Content starts

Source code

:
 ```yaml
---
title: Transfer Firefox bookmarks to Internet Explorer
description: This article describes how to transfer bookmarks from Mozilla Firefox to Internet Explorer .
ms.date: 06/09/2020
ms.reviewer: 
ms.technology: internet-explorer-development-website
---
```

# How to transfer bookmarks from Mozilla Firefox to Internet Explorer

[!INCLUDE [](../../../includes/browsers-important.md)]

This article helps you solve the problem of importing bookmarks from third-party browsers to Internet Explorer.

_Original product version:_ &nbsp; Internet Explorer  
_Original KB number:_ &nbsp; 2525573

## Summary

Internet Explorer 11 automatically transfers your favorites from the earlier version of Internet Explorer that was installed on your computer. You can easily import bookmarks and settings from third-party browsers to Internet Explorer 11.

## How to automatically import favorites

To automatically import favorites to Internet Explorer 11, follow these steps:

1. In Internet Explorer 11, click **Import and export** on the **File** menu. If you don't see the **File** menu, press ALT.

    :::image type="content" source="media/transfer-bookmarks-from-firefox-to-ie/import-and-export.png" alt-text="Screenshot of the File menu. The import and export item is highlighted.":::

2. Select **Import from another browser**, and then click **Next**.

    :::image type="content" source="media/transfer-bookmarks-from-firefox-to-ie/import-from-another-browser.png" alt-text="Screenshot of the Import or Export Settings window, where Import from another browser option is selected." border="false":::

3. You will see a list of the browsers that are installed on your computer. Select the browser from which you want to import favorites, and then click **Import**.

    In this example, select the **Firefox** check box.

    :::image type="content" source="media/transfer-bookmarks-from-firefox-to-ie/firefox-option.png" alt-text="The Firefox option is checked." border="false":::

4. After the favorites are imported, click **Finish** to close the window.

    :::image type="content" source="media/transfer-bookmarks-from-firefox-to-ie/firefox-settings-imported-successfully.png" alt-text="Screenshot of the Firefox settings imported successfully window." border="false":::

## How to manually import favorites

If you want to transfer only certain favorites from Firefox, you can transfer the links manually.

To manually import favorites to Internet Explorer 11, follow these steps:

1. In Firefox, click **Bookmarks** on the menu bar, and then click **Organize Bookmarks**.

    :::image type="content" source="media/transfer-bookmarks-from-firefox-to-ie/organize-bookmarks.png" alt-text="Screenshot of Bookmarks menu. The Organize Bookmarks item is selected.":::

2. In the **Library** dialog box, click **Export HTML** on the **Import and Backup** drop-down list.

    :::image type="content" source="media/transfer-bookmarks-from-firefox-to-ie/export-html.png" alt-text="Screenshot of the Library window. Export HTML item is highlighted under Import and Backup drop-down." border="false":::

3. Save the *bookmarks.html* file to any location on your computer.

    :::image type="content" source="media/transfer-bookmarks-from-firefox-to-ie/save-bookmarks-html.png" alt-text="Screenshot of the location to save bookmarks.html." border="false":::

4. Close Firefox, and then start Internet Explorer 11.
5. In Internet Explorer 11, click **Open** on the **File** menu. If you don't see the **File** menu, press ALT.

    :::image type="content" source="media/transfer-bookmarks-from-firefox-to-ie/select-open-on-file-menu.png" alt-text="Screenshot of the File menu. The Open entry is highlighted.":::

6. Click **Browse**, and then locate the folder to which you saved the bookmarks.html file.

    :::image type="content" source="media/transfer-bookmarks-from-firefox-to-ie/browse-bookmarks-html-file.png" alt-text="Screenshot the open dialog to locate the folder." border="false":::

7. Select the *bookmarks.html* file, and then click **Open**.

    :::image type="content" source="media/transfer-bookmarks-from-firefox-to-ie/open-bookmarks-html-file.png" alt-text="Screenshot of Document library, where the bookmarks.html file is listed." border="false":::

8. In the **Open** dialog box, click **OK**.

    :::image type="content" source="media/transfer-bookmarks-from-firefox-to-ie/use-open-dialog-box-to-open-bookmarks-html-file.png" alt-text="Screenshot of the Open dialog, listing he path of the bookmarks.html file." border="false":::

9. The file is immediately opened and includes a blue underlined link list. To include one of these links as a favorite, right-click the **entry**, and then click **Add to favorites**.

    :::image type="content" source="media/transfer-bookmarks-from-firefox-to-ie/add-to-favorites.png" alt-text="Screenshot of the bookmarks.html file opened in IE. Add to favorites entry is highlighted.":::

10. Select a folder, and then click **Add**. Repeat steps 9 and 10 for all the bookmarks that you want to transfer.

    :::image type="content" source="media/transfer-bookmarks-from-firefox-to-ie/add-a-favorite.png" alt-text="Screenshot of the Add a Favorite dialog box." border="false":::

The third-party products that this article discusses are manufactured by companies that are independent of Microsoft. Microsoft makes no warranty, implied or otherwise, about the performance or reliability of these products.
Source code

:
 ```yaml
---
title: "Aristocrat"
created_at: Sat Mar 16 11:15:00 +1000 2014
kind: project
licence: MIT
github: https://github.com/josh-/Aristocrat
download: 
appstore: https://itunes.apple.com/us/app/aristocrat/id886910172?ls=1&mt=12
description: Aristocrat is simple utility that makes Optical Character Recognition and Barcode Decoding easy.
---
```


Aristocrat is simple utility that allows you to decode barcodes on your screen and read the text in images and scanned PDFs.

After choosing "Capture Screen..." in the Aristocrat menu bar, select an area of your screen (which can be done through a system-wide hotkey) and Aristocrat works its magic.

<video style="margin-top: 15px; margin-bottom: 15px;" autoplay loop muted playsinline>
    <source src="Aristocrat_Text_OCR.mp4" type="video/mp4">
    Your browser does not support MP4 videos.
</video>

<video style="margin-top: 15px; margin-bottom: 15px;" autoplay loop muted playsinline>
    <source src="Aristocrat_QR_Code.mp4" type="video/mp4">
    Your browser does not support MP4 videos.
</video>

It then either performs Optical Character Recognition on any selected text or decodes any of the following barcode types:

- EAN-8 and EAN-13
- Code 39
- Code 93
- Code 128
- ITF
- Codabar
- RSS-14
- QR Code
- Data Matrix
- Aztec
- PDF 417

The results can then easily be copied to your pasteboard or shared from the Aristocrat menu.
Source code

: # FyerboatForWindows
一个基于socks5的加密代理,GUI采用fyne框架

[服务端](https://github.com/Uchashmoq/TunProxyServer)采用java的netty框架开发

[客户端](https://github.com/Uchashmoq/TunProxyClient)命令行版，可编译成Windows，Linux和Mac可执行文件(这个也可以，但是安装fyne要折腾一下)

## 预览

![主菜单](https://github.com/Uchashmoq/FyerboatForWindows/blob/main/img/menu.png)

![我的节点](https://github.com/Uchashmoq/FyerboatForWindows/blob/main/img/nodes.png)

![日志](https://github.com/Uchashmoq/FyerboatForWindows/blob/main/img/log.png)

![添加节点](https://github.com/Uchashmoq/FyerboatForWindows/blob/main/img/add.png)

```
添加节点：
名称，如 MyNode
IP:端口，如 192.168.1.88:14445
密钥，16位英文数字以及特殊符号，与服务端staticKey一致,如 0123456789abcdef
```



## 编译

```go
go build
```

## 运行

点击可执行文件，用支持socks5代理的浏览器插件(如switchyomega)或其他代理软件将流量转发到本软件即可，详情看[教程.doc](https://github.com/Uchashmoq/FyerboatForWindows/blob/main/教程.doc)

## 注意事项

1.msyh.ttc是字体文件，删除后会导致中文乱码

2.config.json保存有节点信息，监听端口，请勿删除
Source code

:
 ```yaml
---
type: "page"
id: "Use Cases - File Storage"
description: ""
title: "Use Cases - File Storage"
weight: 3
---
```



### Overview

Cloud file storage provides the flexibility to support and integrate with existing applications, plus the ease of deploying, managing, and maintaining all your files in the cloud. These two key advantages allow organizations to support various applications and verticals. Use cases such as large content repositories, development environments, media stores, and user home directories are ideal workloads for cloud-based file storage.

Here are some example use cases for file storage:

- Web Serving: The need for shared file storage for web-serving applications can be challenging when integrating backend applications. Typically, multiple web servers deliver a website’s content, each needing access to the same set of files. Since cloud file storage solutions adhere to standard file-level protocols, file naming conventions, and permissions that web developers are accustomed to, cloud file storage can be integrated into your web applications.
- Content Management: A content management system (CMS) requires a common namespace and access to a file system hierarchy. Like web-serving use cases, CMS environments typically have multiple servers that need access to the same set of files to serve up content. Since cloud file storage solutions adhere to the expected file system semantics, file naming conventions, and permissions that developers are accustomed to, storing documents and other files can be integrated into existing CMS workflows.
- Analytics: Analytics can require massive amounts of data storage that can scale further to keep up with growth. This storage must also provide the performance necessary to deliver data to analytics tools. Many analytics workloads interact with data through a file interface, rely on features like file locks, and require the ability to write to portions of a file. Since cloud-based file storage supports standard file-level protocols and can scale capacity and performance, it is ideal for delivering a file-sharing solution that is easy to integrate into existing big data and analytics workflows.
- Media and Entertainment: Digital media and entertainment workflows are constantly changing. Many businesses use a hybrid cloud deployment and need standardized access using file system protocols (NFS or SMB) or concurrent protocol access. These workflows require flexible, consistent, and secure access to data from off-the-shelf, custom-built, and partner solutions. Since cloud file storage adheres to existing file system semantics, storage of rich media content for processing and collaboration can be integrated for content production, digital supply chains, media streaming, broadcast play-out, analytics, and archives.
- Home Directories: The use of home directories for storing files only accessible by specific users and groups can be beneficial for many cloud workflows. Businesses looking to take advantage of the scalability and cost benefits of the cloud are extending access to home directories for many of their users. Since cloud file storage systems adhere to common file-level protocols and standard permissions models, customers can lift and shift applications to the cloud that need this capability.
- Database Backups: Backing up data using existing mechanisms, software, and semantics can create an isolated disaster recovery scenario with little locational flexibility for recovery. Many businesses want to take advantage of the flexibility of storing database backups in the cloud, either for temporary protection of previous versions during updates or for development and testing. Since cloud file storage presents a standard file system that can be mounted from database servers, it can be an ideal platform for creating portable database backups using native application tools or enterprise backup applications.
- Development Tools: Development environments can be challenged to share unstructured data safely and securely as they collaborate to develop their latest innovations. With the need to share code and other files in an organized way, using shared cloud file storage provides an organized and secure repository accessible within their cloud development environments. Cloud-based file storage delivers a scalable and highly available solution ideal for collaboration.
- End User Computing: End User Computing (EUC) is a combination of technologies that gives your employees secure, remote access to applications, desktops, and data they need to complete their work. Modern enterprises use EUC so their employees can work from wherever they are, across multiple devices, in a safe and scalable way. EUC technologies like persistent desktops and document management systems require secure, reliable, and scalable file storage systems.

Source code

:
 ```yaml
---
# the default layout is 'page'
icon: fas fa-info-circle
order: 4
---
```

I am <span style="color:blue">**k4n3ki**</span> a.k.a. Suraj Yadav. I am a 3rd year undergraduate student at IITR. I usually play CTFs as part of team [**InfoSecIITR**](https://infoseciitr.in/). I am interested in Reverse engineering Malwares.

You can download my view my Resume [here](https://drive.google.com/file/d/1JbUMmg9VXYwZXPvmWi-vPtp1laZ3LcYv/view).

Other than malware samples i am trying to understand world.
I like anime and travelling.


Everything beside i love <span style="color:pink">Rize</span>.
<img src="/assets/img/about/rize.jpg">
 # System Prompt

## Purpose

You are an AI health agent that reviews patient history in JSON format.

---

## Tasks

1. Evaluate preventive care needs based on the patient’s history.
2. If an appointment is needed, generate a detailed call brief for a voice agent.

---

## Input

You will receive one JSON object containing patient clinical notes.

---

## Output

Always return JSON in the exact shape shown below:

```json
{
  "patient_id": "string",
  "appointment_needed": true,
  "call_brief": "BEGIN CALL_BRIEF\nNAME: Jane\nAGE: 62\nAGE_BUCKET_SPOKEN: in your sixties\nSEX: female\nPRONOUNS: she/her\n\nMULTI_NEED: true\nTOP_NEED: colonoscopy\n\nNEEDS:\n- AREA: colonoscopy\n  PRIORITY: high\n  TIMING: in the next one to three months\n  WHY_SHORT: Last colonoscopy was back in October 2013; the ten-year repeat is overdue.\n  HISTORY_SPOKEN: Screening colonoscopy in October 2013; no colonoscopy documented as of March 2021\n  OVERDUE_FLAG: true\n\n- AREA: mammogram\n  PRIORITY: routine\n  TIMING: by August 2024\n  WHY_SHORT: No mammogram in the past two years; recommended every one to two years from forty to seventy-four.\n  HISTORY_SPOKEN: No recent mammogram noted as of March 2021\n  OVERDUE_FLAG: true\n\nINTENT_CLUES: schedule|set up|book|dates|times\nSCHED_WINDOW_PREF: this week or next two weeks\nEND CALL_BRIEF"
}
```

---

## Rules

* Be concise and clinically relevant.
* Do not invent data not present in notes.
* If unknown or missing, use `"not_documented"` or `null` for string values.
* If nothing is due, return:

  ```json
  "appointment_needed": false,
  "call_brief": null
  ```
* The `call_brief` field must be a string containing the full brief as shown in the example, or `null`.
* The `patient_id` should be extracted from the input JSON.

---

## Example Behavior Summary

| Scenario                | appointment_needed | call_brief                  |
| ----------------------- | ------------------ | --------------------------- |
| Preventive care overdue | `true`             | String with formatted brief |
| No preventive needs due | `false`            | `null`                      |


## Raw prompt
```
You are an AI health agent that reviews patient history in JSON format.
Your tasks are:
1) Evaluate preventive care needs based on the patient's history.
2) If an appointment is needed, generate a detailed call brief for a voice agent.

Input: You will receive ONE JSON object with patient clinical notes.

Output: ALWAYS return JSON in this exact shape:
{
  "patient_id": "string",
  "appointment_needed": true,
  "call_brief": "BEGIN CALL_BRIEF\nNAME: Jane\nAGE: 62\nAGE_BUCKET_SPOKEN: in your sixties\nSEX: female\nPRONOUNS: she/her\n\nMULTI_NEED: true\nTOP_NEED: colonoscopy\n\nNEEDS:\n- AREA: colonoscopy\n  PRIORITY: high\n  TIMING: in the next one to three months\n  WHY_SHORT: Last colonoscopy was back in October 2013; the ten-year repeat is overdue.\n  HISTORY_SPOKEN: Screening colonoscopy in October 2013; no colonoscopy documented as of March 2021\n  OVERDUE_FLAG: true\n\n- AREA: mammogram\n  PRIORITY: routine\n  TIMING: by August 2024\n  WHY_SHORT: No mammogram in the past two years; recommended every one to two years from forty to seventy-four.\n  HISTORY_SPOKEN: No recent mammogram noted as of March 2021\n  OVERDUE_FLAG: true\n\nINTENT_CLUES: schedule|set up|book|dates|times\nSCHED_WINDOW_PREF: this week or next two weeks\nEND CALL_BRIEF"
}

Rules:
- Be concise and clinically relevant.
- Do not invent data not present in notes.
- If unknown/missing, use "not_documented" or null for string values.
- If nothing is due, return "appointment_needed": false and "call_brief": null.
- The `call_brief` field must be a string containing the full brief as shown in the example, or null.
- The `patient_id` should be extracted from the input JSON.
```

Content ends

Description of the task » Out of the data above, set down the lines from the one with "6. Click **Browse**, and" to the one with "open dialog to", both included, exactly as written and with no additions.

Solution »
6. Click **Browse**, and then locate the folder to which you saved the bookmarks.html file.

    :::image type="content" source="media/transfer-bookmarks-from-firefox-to-ie/browse-bookmarks-html-file.png" alt-text="Screenshot the open dialog to locate the folder." border="false":::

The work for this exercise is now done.